We love contributions to PostHog, big or small. Here's what you need to know about contributing to our product:
Being a part of the community
We have an awesome, diverse, and inclusive community. In order to maintain and grow this, all community members must adhere to our Code of conduct.
Reporting bugs or issues
Bug reports help us make PostHog better for everyone. When you report a bug, the description will automatically be filled with a template that makes is very clear what we'd like you to add.
Before raising a new issue, please search within existing ones to make sure you're not creating a duplicate.

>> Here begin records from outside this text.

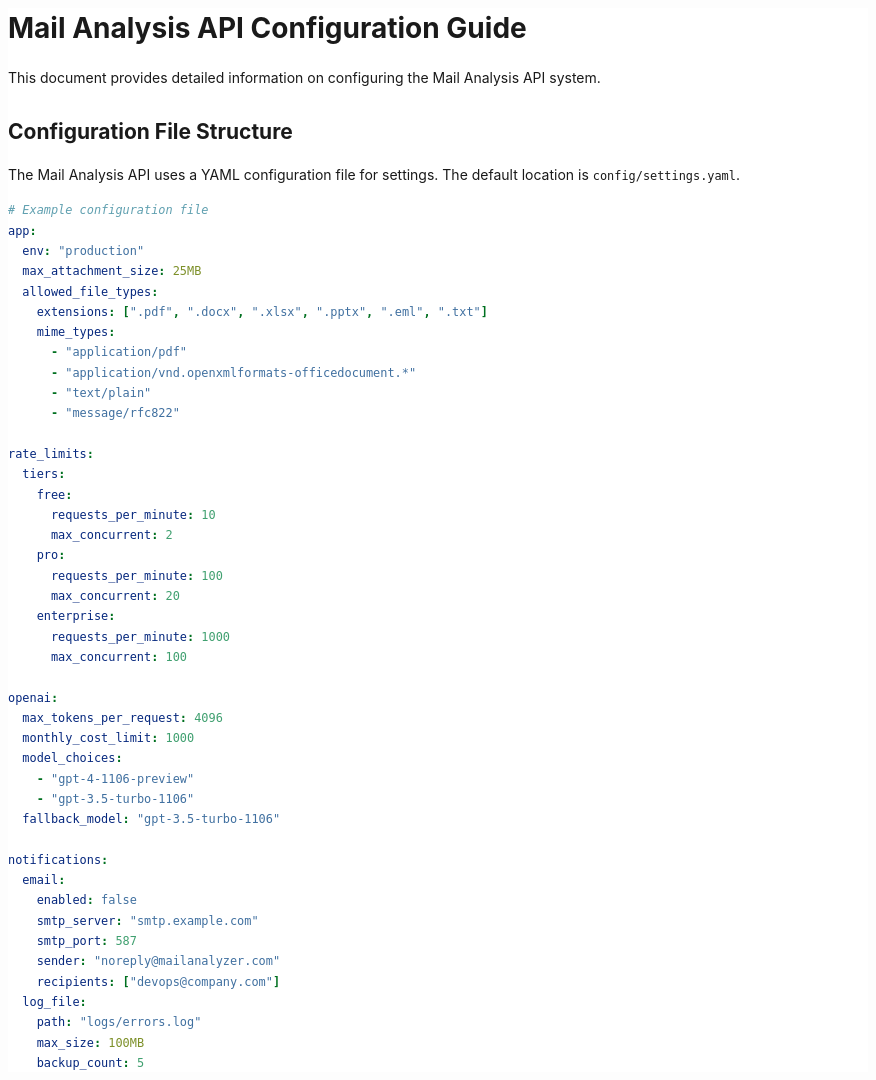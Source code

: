 # Mail Analysis API Configuration Guide

This document provides detailed information on configuring the Mail Analysis API system.

## Configuration File Structure

The Mail Analysis API uses a YAML configuration file for settings. The default location is `config/settings.yaml`.

```yaml
# Example configuration file
app:
  env: "production"
  max_attachment_size: 25MB
  allowed_file_types:
    extensions: [".pdf", ".docx", ".xlsx", ".pptx", ".eml", ".txt"]
    mime_types: 
      - "application/pdf"
      - "application/vnd.openxmlformats-officedocument.*"
      - "text/plain"
      - "message/rfc822"

rate_limits:
  tiers:
    free:
      requests_per_minute: 10
      max_concurrent: 2
    pro:
      requests_per_minute: 100
      max_concurrent: 20
    enterprise:
      requests_per_minute: 1000
      max_concurrent: 100

openai:
  max_tokens_per_request: 4096
  monthly_cost_limit: 1000
  model_choices:
    - "gpt-4-1106-preview"
    - "gpt-3.5-turbo-1106"
  fallback_model: "gpt-3.5-turbo-1106"

notifications:
  email:
    enabled: false
    smtp_server: "smtp.example.com"
    smtp_port: 587
    sender: "noreply@mailanalyzer.com"
    recipients: ["devops@company.com"]
  log_file:
    path: "logs/errors.log"
    max_size: 100MB
    backup_count: 5
```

Important: If your issue is related to security, please email us directly at security@posthog.com instead of creating a GitHub issue.
Deciding what to work on
We maintain a list of good first issues that are a great way to get started contributing to the PostHog open-source product analytics platform. You can also pick up any other open tickets, though they may be more complicated to work with. If in doubt, just leave a comment for the author of the issue! Outside of tickets, if there are small improvements to layout, text, or functionality, feel free to create a pull request directly.

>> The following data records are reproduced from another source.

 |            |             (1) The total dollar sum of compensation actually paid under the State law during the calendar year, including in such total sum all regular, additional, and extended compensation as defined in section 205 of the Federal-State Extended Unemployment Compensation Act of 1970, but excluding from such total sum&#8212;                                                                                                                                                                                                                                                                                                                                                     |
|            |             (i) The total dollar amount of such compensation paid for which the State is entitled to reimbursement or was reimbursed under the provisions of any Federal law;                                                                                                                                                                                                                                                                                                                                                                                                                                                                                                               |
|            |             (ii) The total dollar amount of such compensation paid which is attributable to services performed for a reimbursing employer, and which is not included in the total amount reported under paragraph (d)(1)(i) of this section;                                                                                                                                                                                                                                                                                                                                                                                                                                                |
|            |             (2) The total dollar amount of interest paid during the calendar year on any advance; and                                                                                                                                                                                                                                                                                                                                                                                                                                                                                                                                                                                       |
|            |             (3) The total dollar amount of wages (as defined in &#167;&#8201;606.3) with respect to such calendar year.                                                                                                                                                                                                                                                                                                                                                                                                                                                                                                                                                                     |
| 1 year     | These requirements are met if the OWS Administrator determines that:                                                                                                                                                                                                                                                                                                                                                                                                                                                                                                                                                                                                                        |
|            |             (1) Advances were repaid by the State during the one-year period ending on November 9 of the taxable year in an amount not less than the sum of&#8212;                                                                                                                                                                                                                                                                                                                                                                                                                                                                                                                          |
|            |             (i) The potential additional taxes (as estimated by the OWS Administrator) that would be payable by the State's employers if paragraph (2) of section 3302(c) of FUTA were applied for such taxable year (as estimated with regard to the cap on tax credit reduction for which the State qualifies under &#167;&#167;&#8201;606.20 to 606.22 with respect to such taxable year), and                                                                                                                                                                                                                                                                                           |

You can also update PostHog's documentation, handbook, or write a blog post. We maintain a list of good first issues here too. Take a look at our style guide before getting started.
If you're planning to work on a bigger feature that is not on the list of issues, please raise an issue first so we can check whether that feature makes sense for PostHog as a whole.

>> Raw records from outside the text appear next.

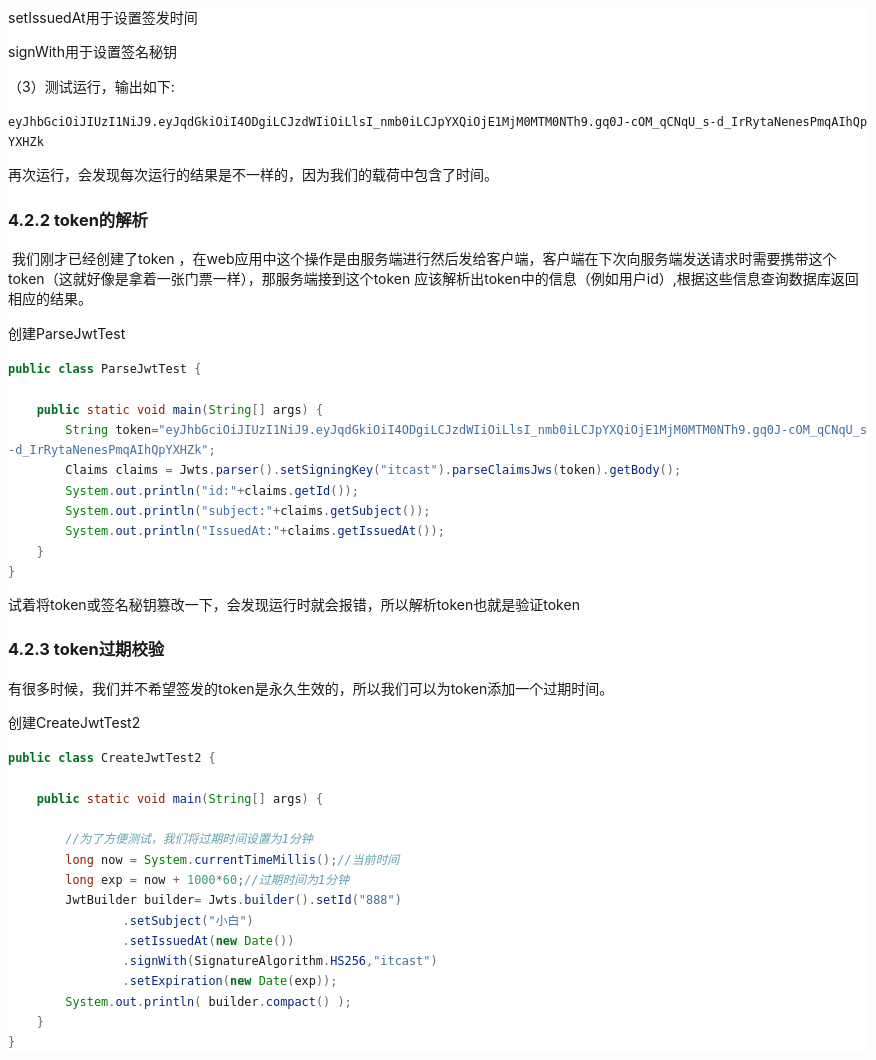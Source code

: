 setIssuedAt用于设置签发时间

signWith用于设置签名秘钥

（3）测试运行，输出如下:

```
eyJhbGciOiJIUzI1NiJ9.eyJqdGkiOiI4ODgiLCJzdWIiOiLlsI_nmb0iLCJpYXQiOjE1MjM0MTM0NTh9.gq0J-cOM_qCNqU_s-d_IrRytaNenesPmqAIhQpYXHZk
```

再次运行，会发现每次运行的结果是不一样的，因为我们的载荷中包含了时间。

### 4.2.2 token的解析 

​	我们刚才已经创建了token ，在web应用中这个操作是由服务端进行然后发给客户端，客户端在下次向服务端发送请求时需要携带这个token（这就好像是拿着一张门票一样），那服务端接到这个token 应该解析出token中的信息（例如用户id）,根据这些信息查询数据库返回相应的结果。

创建ParseJwtTest

```java
public class ParseJwtTest {

    public static void main(String[] args) {
        String token="eyJhbGciOiJIUzI1NiJ9.eyJqdGkiOiI4ODgiLCJzdWIiOiLlsI_nmb0iLCJpYXQiOjE1MjM0MTM0NTh9.gq0J-cOM_qCNqU_s-d_IrRytaNenesPmqAIhQpYXHZk";
        Claims claims = Jwts.parser().setSigningKey("itcast").parseClaimsJws(token).getBody();
        System.out.println("id:"+claims.getId());
        System.out.println("subject:"+claims.getSubject());
        System.out.println("IssuedAt:"+claims.getIssuedAt());
    }
}
```

试着将token或签名秘钥篡改一下，会发现运行时就会报错，所以解析token也就是验证token 

### 4.2.3 token过期校验

有很多时候，我们并不希望签发的token是永久生效的，所以我们可以为token添加一个过期时间。

创建CreateJwtTest2

```java
public class CreateJwtTest2 {

    public static void main(String[] args) {

        //为了方便测试，我们将过期时间设置为1分钟
        long now = System.currentTimeMillis();//当前时间
        long exp = now + 1000*60;//过期时间为1分钟
        JwtBuilder builder= Jwts.builder().setId("888")
                .setSubject("小白")
                .setIssuedAt(new Date())
                .signWith(SignatureAlgorithm.HS256,"itcast")
          		.setExpiration(new Date(exp));
        System.out.println( builder.compact() );
    }
}
```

Writing and submitting code
Anyone can contribute code to PostHog, including you! To get started, follow our local development guide. Then, make your change and submit a pull request to the posthog
repository. We'll be delighted to review your change.
Licensing
Most of PostHog's code is under the MIT license, as included in the PostHog repository on GitHub. Code of paid features, however, is covered by a proprietary license.
Any third party components incorporated into our code are licensed under the original license provided by the owner of the applicable component.
It is worth specifically mentioning any components that use LGPL, such as flake8-import-order@0.18.1
and psycopg2-binary@2.8.4
. The terms of the LGPL license mean that any changes we make to these libraries need to be shared under LGPL as well.